Robert Louis Stevenson, el contador de historias
Robert Louis Stevenson, creador de aventuras inmortales, combinó la fascinación por lo desconocido con una profunda reflexión sobre la naturaleza humana. Su vida errante y su pluma viajera lo convirtieron en un contador de historias que sigue inspirando a generaciones.
“De todos los escritores que han existido, Stevenson es aquel con quien yo más me identificaría”, dijo alguna vez Jorge Luis Borges. No era un cumplido menor: el autor de El jardín de senderos que se bifurcan veía en el escocés una rara mezcla de pureza narrativa, sentido de la aventura y hondura moral. Su influencia, de hecho, no se limita a Borges. De Conrad a Chesterton, de Graham Greene a Nabokov, pocos escaparon al embrujo de ese hombre que, como algunos de los héroes a los que dedicó su pluma, fue un viajero perpetuo.

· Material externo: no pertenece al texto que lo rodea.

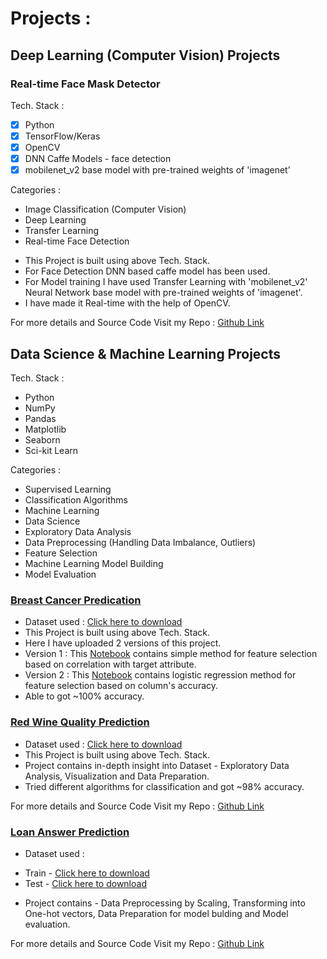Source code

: # Projects :

## Deep Learning (Computer Vision) Projects

### Real-time Face Mask Detector

Tech. Stack :
- [x] Python
- [x] TensorFlow/Keras
- [x] OpenCV
- [x] DNN Caffe Models - face detection
- [x] mobilenet_v2 base model with pre-trained weights of 'imagenet'

Categories :
- Image Classification (Computer Vision)
- Deep Learning
- Transfer Learning
- Real-time Face Detection

* This Project is built using above Tech. Stack.
* For Face Detection DNN based caffe model has been used.
* For Model training I have used Transfer Learning with 'mobilenet_v2' Neural Network base model with pre-trained weights of 'imagenet'.
* I have made it Real-time with the help of OpenCV.

For more details and Source Code Visit my Repo : [Github Link](https://github.com/rkshiyaniya/Real-Time-Face-Mask-Detector)


## Data Science & Machine Learning Projects

Tech. Stack :
- Python
- NumPy
- Pandas
- Matplotlib
- Seaborn
- Sci-kit Learn

Categories :
- Supervised Learning
- Classification Algorithms
- Machine Learning
- Data Science
- Exploratory Data Analysis
- Data Preprocessing (Handling Data Imbalance, Outliers)
- Feature Selection
- Machine Learning Model Building
- Model Evaluation

### [Breast Cancer Predication](https://github.com/rkshiyaniya/Data-Science-Machine-Learning-Projects/blob/main/Breast%20Cancer%20Classification%202.ipynb)

* Dataset used : [Click here to download](https://www.kaggle.com/uciml/breast-cancer-wisconsin-data)
* This Project is built using above Tech. Stack.
* Here I have uploaded 2 versions of this project.
* Version 1 : This [Notebook](https://github.com/rkshiyaniya/Data-Science-Machine-Learning-Projects/blob/main/Breast%20Cancer%20Classification%201.ipynb) contains simple method for feature selection based on correlation with target attribute.
* Version 2 : This [Notebook](https://github.com/rkshiyaniya/Data-Science-Machine-Learning-Projects/blob/main/Breast%20Cancer%20Classification%202.ipynb) contains logistic regression method for feature selection based on column's accuracy.
* Able to got ~100% accuracy.

### [Red Wine Quality Prediction](https://github.com/rkshiyaniya/Data-Science-Machine-Learning-Projects/blob/main/Red%20Wine%20Quality.ipynb)

* Dataset used : [Click here to download](https://www.kaggle.com/uciml/red-wine-quality-cortez-et-al-2009)
* This Project is built using above Tech. Stack.
* Project contains in-depth insight into Dataset - Exploratory Data Analysis, Visualization and Data Preparation.
* Tried different algorithms for classification and got ~98% accuracy.

For more details and Source Code Visit my Repo : [Github Link](https://github.com/rkshiyaniya/Data-Science-Machine-Learning-Projects/blob/main/Red%20Wine%20Quality.ipynb)

### [Loan Answer Prediction](https://github.com/rkshiyaniya/Data-Science-Machine-Learning-Projects/blob/main/Proj_Loan.ipynb)

* Dataset used : 
- Train - [Click here to download](https://s3-api.us-geo.objectstorage.softlayer.net/cf-courses-data/CognitiveClass/ML0101ENv3/labs/loan_train.csv)
- Test - [Click here to download](https://s3-api.us-geo.objectstorage.softlayer.net/cf-courses-data/CognitiveClass/ML0101ENv3/labs/loan_test.csv)
* Project contains - Data Preprocessing by Scaling, Transforming into One-hot vectors, Data Preparation for model bulding and Model evaluation.

For more details and Source Code Visit my Repo : [Github Link](https://github.com/rkshiyaniya/Data-Science-Machine-Learning-Projects/blob/main/Proj_Loan.ipynb)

Robert Louis Stevenson (1850–1894) nació en Edimburgo, hijo de un ingeniero constructor de faros. Durante su infancia, mientras la enfermedad lo mantenía largas temporadas en cama, escribió incansablemente ensayos e historias. Su padre, aunque también había escrito, luego le pidió abandonar “esa insensatez” y dedicarse a los negocios familiares. Stevenson, en cambio, perseveró.

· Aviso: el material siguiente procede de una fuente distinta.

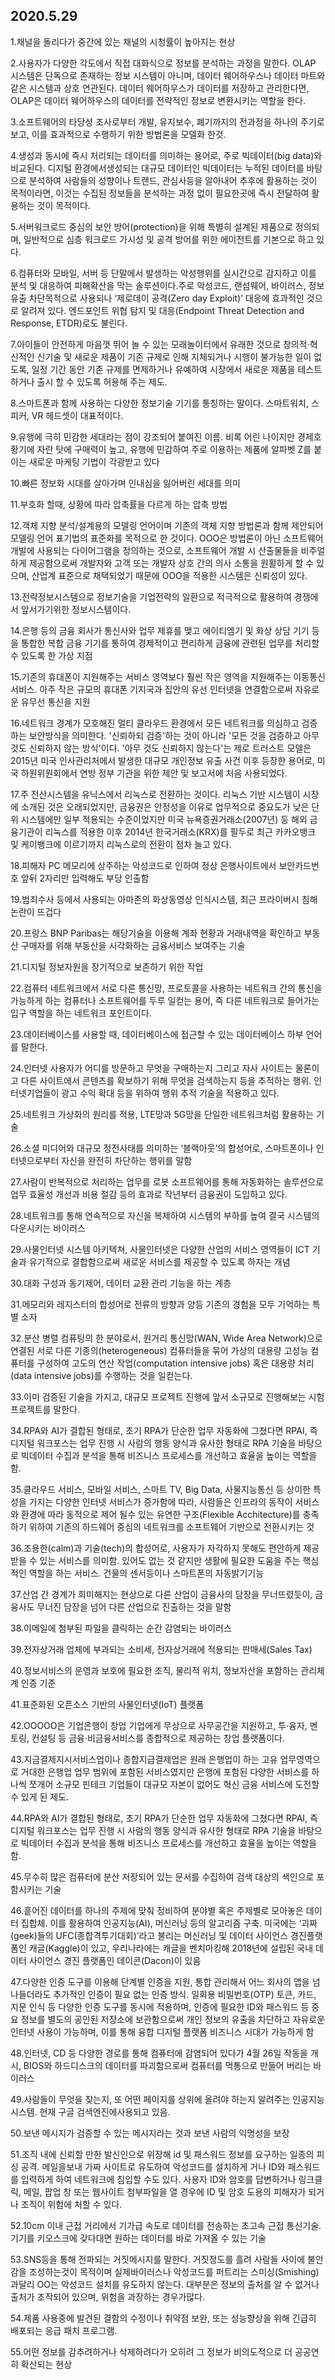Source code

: ## 2020.5.29

1.채널을 돌리다가 중간에 있는 채널의 시청률이 높아지는 현상

2.사용자가 다양한 각도에서 직접 대화식으로 정보를 분석하는 과정을 말한다. OLAP 시스템은 단독으로 존재하는 정보 시스템이 아니며, 데이터 웨어하우스나 데이터 마트와 같은 시스템과 상호 연관된다. 데이터 웨어하우스가 데이터를 저장하고 관리한다면, OLAP은 데이터 웨어하우스의 데이터를 전략적인 정보로 변환시키는 역할을 한다.

3.소프트웨어의 타당성 조사로부터 개발, 유지보수, 폐기까지의 전과정을 하나의 주기로 보고, 이를 효과적으로 수행하기 위한 방법론을 모델화 한것.

4.생성과 동시에 즉시 처리되는 데이터를 의미하는 용어로, 주로 빅데이터(big data)와 비교된다. 디지털 환경에서생성되는 대규모 데이터인 빅데이터는 누적된 데이터를 바탕으로 분석하여 사람들의 성향이나 트랜드, 관심사등을 알아내어 추후에 활용하는 것이 목적이라면, 이것는 수집된 정보들을 분석하는 과정 없이 필요한곳에 즉시 전달하여 활용하는 것이 목적이다.

5.서버워크로드 중심의 보안 방어(protection)을 위해 특별히 설계된 제품으로 정의되며, 일반적으로 심층 워크로드 가시성 및 공격 방어를 위한 에이전트를 기본으로 하고 있다.

6.컴퓨터와 모바일, 서버 등 단말에서 발생하는 악성행위를 실시간으로 감지하고 이를 분석 및 대응하여 피해확산을 막는 솔루션이다.주로 악성코드, 랜섬웨어, 바이러스, 정보유출 차단목적으로 사용되나 ‘제로데이 공격(Zero day Exploit)’ 대응에 효과적인 것으로 알려져 있다. 엔드포인트 위협 탐지 및 대응(Endpoint Threat Detection and Response, ETDR)로도 불린다.

7.아이들이 안전하게 마음껏 뛰어 놀 수 있는 모래놀이터에서 유래한 것으로 창의적·혁신적인 신기술 및 새로운 제품이 기존 규제로 인해 지체되거나 시행이 불가능한 일이 없도록, 일정 기간 동안 기존 규제를 면제하거나 유예하여 시장에서 새로운 제품을 테스트하거나 출시 할 수 있도록 허용해 주는 제도.

8.스마트폰과 함께 사용하는 다양한 정보기술 기기를 통칭하는 말이다. 스마트워치, 스피커, VR 헤드셋이 대표적이다.

9.유행에 극히 민감한 세대라는 점이 강조되어 붙여진 이름. 비록 어린 나이지만 경제호황기에 자란 탓에 구매력이 높고, 유행에 민감하여 주로 이용하는 제품에 알파벳 Z를 붙이는 새로운 마케팅 기법이 각광받고 있다

10.빠른 정보화 시대를 살아가며 인내심을 잃어버린 세대를 의미

11.부호화 할때, 상황에 따라 압축률을 다르게 하는 압축 방법

12.객체 지향 분석/설계용의 모델링 언어이며 기존의 객체 지향 방법론과 함께 제안되어 모델링 언어 표기법의 표준화를 목적으로 한 것이다. OOO은 방법론이 아닌 소프트웨어 개발에 사용되는 다이어그램을 정의하는 것으로, 소프트웨어 개발 시 산출물들을 비주얼하게 제공함으로써 개발자와 고객 또는 개발자 상호 간의 의사 소통을 원활하게 할 수 있으며, 산업계 표준으로 채택되었기 때문에 OOO을 적용한 시스템은 신뢰성이 있다.

13.전략정보시스템으로 정보기술을 기업전략의 일환으로 적극적으로 활용하여 경쟁에서 앞서가기위한 정보시스템이다.

14.은행 등의 금융 회사가 통신사와 업무 제휴를 맺고 에이티엠기 및 화상 상담 기기 등을 통합한 복합 금융 기기를 통하여 경제적이고 편리하게 금융에 관련된 업무를 처리할 수 있도록 한 가상 지점

15.기존의 휴대폰이 지원해주는 서비스 영역보다 훨씬 작은 영역을 지원해주는 이동통신 서비스. 아주 작은 규모의 휴대폰 기지국과 집안의 유선 인터넷을 연결함으로써 자유로운 유무선 통신을 지원

16.네트워크 경계가 모호해진 멀티 클라우드 환경에서 모든 네트워크를 의심하고 검증하는 보안방식을 의미한다. '신뢰하되 검증'하는 것이 아니라 '모든 것을 검증하고 아무것도 신뢰하지 않는 방식'이다. '아무 것도 신뢰하지 않는다'는 제로 트러스트 모델은 2015년 미국 인사관리처에서 발생한 대규모 개인정보 유출 사건 이후 등장한 용어로, 미국 하원위원회에서 연방 정부 기관을 위한 제안 및 보고서에 처음 사용되었다.

17.주 전산시스템을 유닉스에서 리눅스로 전환하는 것이다. 리눅스 기반 시스템이 시장에 소개된 것은 오래되었지만, 금융권은 안정성을 이유로 업무적으로 중요도가 낮은 단위 시스템에만 일부 적용되는 수준이었지만 미국 뉴욕증권거래소(2007년) 등 해외 금융기관이 리눅스를 적용한 이후 2014년 한국거래소(KRX)를 필두로 최근 카카오뱅크 및 케이뱅크에 이르기까지 리눅스로의 전환이 점차 늘고 있다.

18.피해자 PC 메모리에 상주하는 악성코드로 인하여 정상 은행사이트에서 보안카드번호 앞뒤 2자리만 입력해도 부당 인출함

19.범죄수사 등에서 사용되는 아마존의 화상동영상 인식시스템, 최근 프라이버시 침해 논란이 뜨겁다

20.프랑스 BNP Paribas는 해당기술을 이용해 계좌 현황과 거래내역을 확인하고 부동산 구매자를 위해 부동산을 시각화하는 금융서비스 보여주는 기술

21.디지털 정보자원을 장기적으로 보존하기 위한 작업

22.컴퓨터 네트워크에서 서로 다른 통신망, 프로토콜을 사용하는 네트워크 간의 통신을 가능하게 하는 컴퓨터나 소프트웨어를 두루 일컫는 용어, 즉 다른 네트워크로 들어가는 입구 역할을 하는 네트워크 포인트이다.

23.데이터베이스를 사용할 때, 데이터베이스에 접근할 수 있는 데이터베이스 하부 언어를 말한다.

24.인터넷 사용자가 어디를 방문하고 무엇을 구매하는지 그리고 자사 사이트는 물론이고 다른 사이트에서 콘텐츠를 확보하기 위해 무엇을 검색하는지 등을 추적하는 행위. 인터넷기업들이 광고 수익 확대 등을 위하여 행위 추적 기술을 적용하고 있다.

25.네트워크 가상화의 원리를 적용, LTE망과 5G망을 단일한 네트워크처럼 활용하는 기술

26.소셜 미디어와 대규모 정전사태를 의미하는 ‘블랙아웃’의 합성어로, 스마트폰이나 인터넷으로부터 자신을 완전히 차단하는 행위를 말함

27.사람이 반복적으로 처리하는 업무를 로봇 소프트웨어를 통해 자동화하는 솔루션으로  업무 효율성 개선과 비용 절감 등의 효과로 작년부터 금융권이 도입하고 있다.

28.네트워크를 통해 연속적으로 자신을 복제하여 시스템의 부하를 높여 결국 시스템의 다운시키는 바이러스

29.사물인터넷 시스템 아키텍쳐, 사물인터넷은 다양한 산업의 서비스 영역들이 ICT 기술과 유기적으로 결합함으로써 새로운 서비스를 제공할 수 있도록 하자는 개념

30.대화 구성과 동기제어, 데이터 교환 관리 기능을 하는 계층

31.메모리와 레지스터의 합성어로 전류의 방향과 양등 기존의 경험을 모두 기억하는 특별 소자

32.분산 병렬 컴퓨팅의 한 분야로서, 원거리 통신망(WAN, Wide Area Network)으로 연결된 서로 다른 기종의(heterogeneous) 컴퓨터들을 묶어 가상의 대용량 고성능 컴퓨터를 구성하여 고도의 연산 작업(computation intensive jobs) 혹은 대용량 처리(data intensive jobs)를 수행하는 것을 일컫는다.

33.이미 검증된 기술을 가지고, 대규모 프로젝트 진행에 앞서 소규모로 진행해보는 시험프로젝트를 말한다.

34.RPA와 AI가 결합된 형태로, 초기 RPA가 단순한 업무 자동화에 그쳤다면 RPAI, 즉 디지털 워크포스는 업무 진행 시 사람의 행동 양식과 유사한 형태로 RPA 기술을 바탕으로 빅데이터 수집과 분석을 통해 비즈니스 프로세스를 개선하고 효율을 높이는 역할을 함.

35.클라우드 서비스, 모바일 서비스, 스마트 TV, Big Data, 사물지능통신 등 상이한 특성을 가지는 다양한 인터넷 서비스가 증가함에 따라, 사람들은 인프라의 동작이 서비스와 환경에 따라 동적으로 제어 될수 있는 유연한 구조(Flexible Acchitecture)를 충족하기 위하여 기존의 하드웨어 중심의 네트워크를 소프트웨어 기반으로 전환시키는 것

36.조용한(calm)과 기술(tech)의 합성어로, 사용자가 자각하지 못해도 편안하게 제공받을 수 있는 서비스를 의미함. 있어도 없는 것 같지만 생활에 필요한 도움을 주는 핵심적인 역할을 하는 서비스. 건물의 센서등이나 스마트폰의 자동밝기기능

37.산업 간 경계가 희미해지는 현상으로 다른 산업이 금융사의 담장을 무너뜨렸듯이, 금융사도 무너진 담장을 넘어 다른 산업으로 진출하는 것을 말함

38.이메일에 첨부된 파일을 클릭하는 순간 감염되는 바이러스

39.전자상거래 업체에 부과되는 소비세, 전자상거래에 적용되는 판매세(Sales Tax)

40.정보서비스의 운영과 보호에 필요한 조직, 물리적 위치, 정보자산을 포함하는 관리체계 인증 기준

41.표준화된 오픈소스 기반의 사물인터넷(IoT) 플랫폼

42.OOOOO은 기업은행이 창업 기업에게 무상으로 사무공간을 지원하고, 투·융자, 멘토링, 컨설팅 등 금융·비금융서비스를 종합적으로 제공하는 창업 플랫폼이다.

43.지금결제지시서비스업이나 종합지급결제업은 원래 은행업이 하는 고유 업무영역으로 거대한 은행업 업무 범위에 포함된 서비스였지만 은행에 포함된 다양한 서비스를 하나씩 쪼개어 소규모 핀테크 기업들이 대규모 자본이 없어도 혁신 금융 서비스에 도전할 수 있게 된 제도.

44.RPA와 AI가 결합된 형태로, 초기 RPA가 단순한 업무 자동화에 그쳤다면 RPAI, 즉 디지털 워크포스는 업무 진행 시 사람의 행동 양식과 유사한 형태로 RPA 기술을 바탕으로 빅데이터 수집과 분석을 통해 비즈니스 프로세스를 개선하고 효율을 높이는 역할을 함.

45.무수히 많은 컴퓨터에 분산 저장되어 있는 문서를 수집하여 검색 대상의 색인으로 포함시키는 기술

46.흩어진 데이터를 하나의 주제에 맞춰 정비하여 분야별 혹은 주제별로 모아놓은 데이터 집합체. 이를 활용하여 인공지능(AI), 머신러닝 등의 알고리즘 구축. 미국에는 ‘괴짜(geek)들의 UFC(종합격투기대회)’라고 불리는 머신러닝 및 데이터 사이언스 경진플랫폼인 캐글(Kaggle)이 있고, 우리나라에는 캐글을 벤치마킹해 2018년에 설립된 국내 데이터 사이언스 경진 플랫폼인 데이콘(Dacon)이 있음

47.다양한 인증 도구를 이용해 단계별 인증을 지원, 통합 관리해서 어느 회사의 앱을 넘나들더라도 추가적인 인증이 필요 없는 인증 방식. 일회용 비밀번호(OTP) 토큰, 카드, 지문 인식 등 다양한 인증 도구를 동시에 적용하며, 인증에 필요한 ID와 패스워드 등 중요 정보를 별도의 공인된 저장소에 보관함으로써 개인 정보의 유출을 차단하고 자유로운 인터넷 사용이 가능하며, 이를 통해 융합 디지털 플랫폼 비즈니스 시대가 가능하게 함

48.인터넷, CD 등 다양한 경로를 통해 컴퓨터에 감염되어 있다가 4월 26일 작동을 개시, BIOS와 하드디스크의 데이터를 파괴함으로써 컴퓨터를 먹통으로 만들어 버리는 바이러스

49.사람들이 무엇을 찾는지, 또 어떤 페이지를 상위에 올려야 하는지 알려주는 인공지능 시스템. 현재 구글 검색엔진에사용되고 있음.

50.보낸 메시지가 검증할 수 있는 메시지라는 것과 보낸 사람의 익명성을 보장

51.조직 내에 신뢰할 만한 발신인으로 위장해 id 및 패스워드 정보를 요구하는 일종의 피싱 공격. 메일을보내 가짜 사이트로 유도하여 악성코드를 설치하게 거나 ID와 패스워드를 입력하게 하여 네트워크에 침입할 수도 있다. 사용자 ID와 암호를 답변하거나 링크클릭, 메일, 팝업 창 또는 웹사이트 첨부파일을 열 경우에 ID 및 암호 도용의 피해자가 되거나 조직이 위험에 처할 수 있다.

52.10cm 이내 근접 거리에서 기가급 속도로 데이터를 전송하는 초고속 근접 통신기술. 기기를 키오스크에 갖다대면 원하는 데이터를 바로 가져올 수 있는 기술

53.SNS등을 통해 전파되는 거짓메시지를 말한다. 거짓정도를 흘려 사람들 사이에 불안감을 조성하는것이 목적이며 실제바이러스나 악성코드를 퍼트리는 스미싱(Smishing)과달리 OO는 악성코드 설치를 유도하지 않는다. 대부분은 정보의 출처를 알 수 없거나 출처가 조작되어 있으며, 위험을 과장하는 경우가많다.

54.제품 사용중에 발견된 결함의 수정이나 취약점 보완, 또는 성능향상을 위해 긴급히 배포되는 응급 패치 프로그램.

55.어떤 정보를 감추려하거나 삭제하려다가 오히려 그 정보가 비의도적으로 더 공공연히 확산되는 현상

Frente a la novela psicológica que dominaría el siglo XIX, defendió las historias de aventuras. Creía que el relato debía recuperar la energía del mito, la fascinación por lo desconocido. Así nacieron, por ejemplo, La isla del tesoro (1883), con su repertorio de corsarios y mapas marcados con una ‘X’, y El extraño caso del doctor Jekyll y el señor Hyde (1886), parábola sobre la naturaleza humana, basado en una figura verdadera de su ciudad natal.

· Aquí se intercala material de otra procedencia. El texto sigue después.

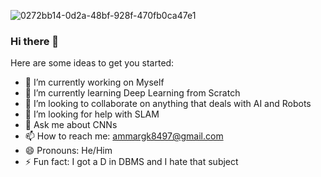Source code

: 
![0272bb14-0d2a-48bf-928f-470fb0ca47e1](https://github.com/MohammadAmmargk8497/MohammadAmmargk8497/assets/75717701/86f1d930-e442-4f79-a4e4-3dffccf58934)



### Hi there 👋




Here are some ideas to get you started:

- 🔭 I’m currently working on Myself
- 🌱 I’m currently learning Deep Learning from Scratch
- 👯 I’m looking to collaborate on anything that deals with AI and Robots
- 🤔 I’m looking for help with SLAM
- 💬 Ask me about CNNs
- 📫 How to reach me: ammargk8497@gmail.com
- 😄 Pronouns: He/Him
- ⚡ Fun fact: I got a D in DBMS and I hate that subject

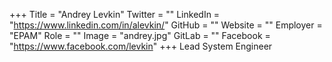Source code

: +++
Title = "Andrey Levkin"
Twitter = ""
LinkedIn = "https://www.linkedin.com/in/alevkin/"
GitHub = ""
Website = ""
Employer = "EPAM"
Role = ""
Image = "andrey.jpg"
GitLab = ""
Facebook = "https://www.facebook.com/levkin"
+++
Lead System Engineer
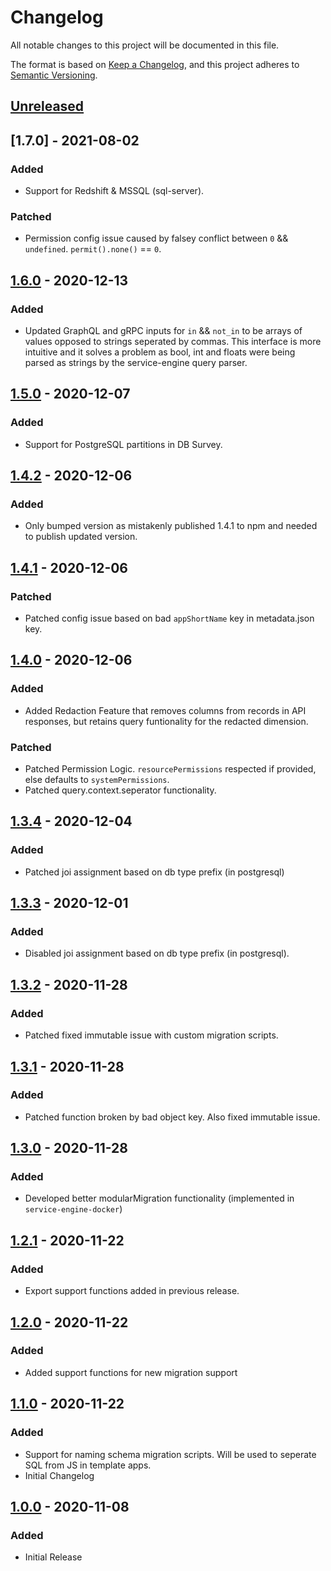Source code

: # Changelog
All notable changes to this project will be documented in this file.

The format is based on [Keep a Changelog](https://keepachangelog.com/en/1.0.0/),
and this project adheres to [Semantic Versioning](https://semver.org/spec/v2.0.0.html).

## [Unreleased]

## [1.7.0] - 2021-08-02
### Added
- Support for Redshift & MSSQL (sql-server).
### Patched
- Permission config issue caused by falsey conflict between `0` && `undefined`. `permit().none()` == `0`.

## [1.6.0] - 2020-12-13
### Added
- Updated GraphQL and gRPC inputs for `in` && `not_in` to be arrays of values opposed to strings seperated by commas. This interface is more intuitive and it solves a problem as bool, int and floats were being parsed as strings by the service-engine query parser.

## [1.5.0] - 2020-12-07
### Added
- Support for PostgreSQL partitions in DB Survey.

## [1.4.2] - 2020-12-06
### Added
- Only bumped version as mistakenly published 1.4.1 to npm and needed to publish updated version.

## [1.4.1] - 2020-12-06
### Patched
- Patched config issue based on bad `appShortName` key in metadata.json key.

## [1.4.0] - 2020-12-06
### Added
- Added Redaction Feature that removes columns from records in API responses, but retains query funtionality for the redacted dimension.
### Patched
- Patched Permission Logic. `resourcePermissions` respected if provided, else defaults to `systemPermissions`.
- Patched query.context.seperator functionality.

## [1.3.4] - 2020-12-04
### Added
- Patched joi assignment based on db type prefix (in postgresql)

## [1.3.3] - 2020-12-01
### Added
- Disabled joi assignment based on db type prefix (in postgresql).

## [1.3.2] - 2020-11-28
### Added
- Patched fixed immutable issue with custom migration scripts.

## [1.3.1] - 2020-11-28
### Added
- Patched function broken by bad object key. Also fixed immutable issue.

## [1.3.0] - 2020-11-28
### Added
- Developed better modularMigration functionality (implemented in `service-engine-docker`)

## [1.2.1] - 2020-11-22
### Added
- Export support functions added in previous release.

## [1.2.0] - 2020-11-22
### Added
- Added support functions for new migration support

## [1.1.0] - 2020-11-22
### Added
- Support for naming schema migration scripts. Will be used to seperate SQL from JS in template apps.
- Initial Changelog

## [1.0.0] - 2020-11-08
### Added
- Initial Release

[Unreleased]: https://github.com/sudowing/service-engine/compare/HEAD...v1.6.0
[1.6.0]: https://github.com/sudowing/service-engine/compare/1.5.0...v1.6.0
[1.5.0]: https://github.com/sudowing/service-engine/compare/1.4.2...v1.5.0
[1.4.2]: https://github.com/sudowing/service-engine/compare/v1.4.1...v1.4.2
[1.4.1]: https://github.com/sudowing/service-engine/compare/v1.4.0...v1.4.1
[1.4.0]: https://github.com/sudowing/service-engine/compare/v1.3.4...v1.4.0
[1.3.4]: https://github.com/sudowing/service-engine/compare/v1.3.3...v1.3.4
[1.3.3]: https://github.com/sudowing/service-engine/compare/v1.3.2...v1.3.3
[1.3.2]: https://github.com/sudowing/service-engine/compare/v1.3.1...v1.3.2
[1.3.1]: https://github.com/sudowing/service-engine/compare/v1.3.0...v1.3.1
[1.3.0]: https://github.com/sudowing/service-engine/compare/v1.2.1...v1.3.0
[1.2.1]: https://github.com/sudowing/service-engine/compare/v1.2.0...v1.2.1
[1.2.0]: https://github.com/sudowing/service-engine/compare/v1.1.0...v1.2.0
[1.1.0]: https://github.com/sudowing/service-engine/compare/v1.0.0...v1.1.0
[1.0.0]: https://github.com/sudowing/service-engine/releases/tag/v1.0.0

Su vida fue tan novelesca como sus libros, que están entre los más traducidos del planeta. Delicado de los pulmones desde niño, buscó climas benignos: viajó por Europa, América y el Pacífico, hasta recalar en Samoa, donde los nativos lo llamaron Tusitala, ‘el contador de historias’. Allí murió en 1894, con 44 años. Él mismo escribió una frase que podría servirle de epitafio: “Viajo no para ir a alguna parte, sino por ir. Viajo por el placer de viajar. La cuestión es moverse”.